Provided data Start Marker

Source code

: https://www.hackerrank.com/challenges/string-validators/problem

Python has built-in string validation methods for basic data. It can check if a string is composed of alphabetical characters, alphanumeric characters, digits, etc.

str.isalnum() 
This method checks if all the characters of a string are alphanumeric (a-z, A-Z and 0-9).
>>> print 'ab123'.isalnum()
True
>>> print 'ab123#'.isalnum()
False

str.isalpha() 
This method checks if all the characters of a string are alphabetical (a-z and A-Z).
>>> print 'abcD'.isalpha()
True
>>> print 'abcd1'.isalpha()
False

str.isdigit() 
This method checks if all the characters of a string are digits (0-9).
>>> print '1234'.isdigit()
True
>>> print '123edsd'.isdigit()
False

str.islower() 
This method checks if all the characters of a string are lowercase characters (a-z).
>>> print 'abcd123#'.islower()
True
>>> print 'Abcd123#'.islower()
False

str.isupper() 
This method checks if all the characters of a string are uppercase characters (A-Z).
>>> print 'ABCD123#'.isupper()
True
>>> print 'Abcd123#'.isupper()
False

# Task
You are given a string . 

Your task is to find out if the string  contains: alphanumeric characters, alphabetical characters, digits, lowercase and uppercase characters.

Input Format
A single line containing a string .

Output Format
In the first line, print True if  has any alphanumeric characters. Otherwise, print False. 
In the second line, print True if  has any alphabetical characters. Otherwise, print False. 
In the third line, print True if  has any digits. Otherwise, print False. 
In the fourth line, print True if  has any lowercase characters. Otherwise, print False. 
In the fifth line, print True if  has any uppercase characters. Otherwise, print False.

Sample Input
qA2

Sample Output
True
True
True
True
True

Provided data End Marker

**Assigned task:** Each line holding the word "isupper" must be pulled from the records.

**Final answer:**
str.isupper() 
>>> print 'ABCD123#'.isupper()
>>> print 'Abcd123#'.isupper()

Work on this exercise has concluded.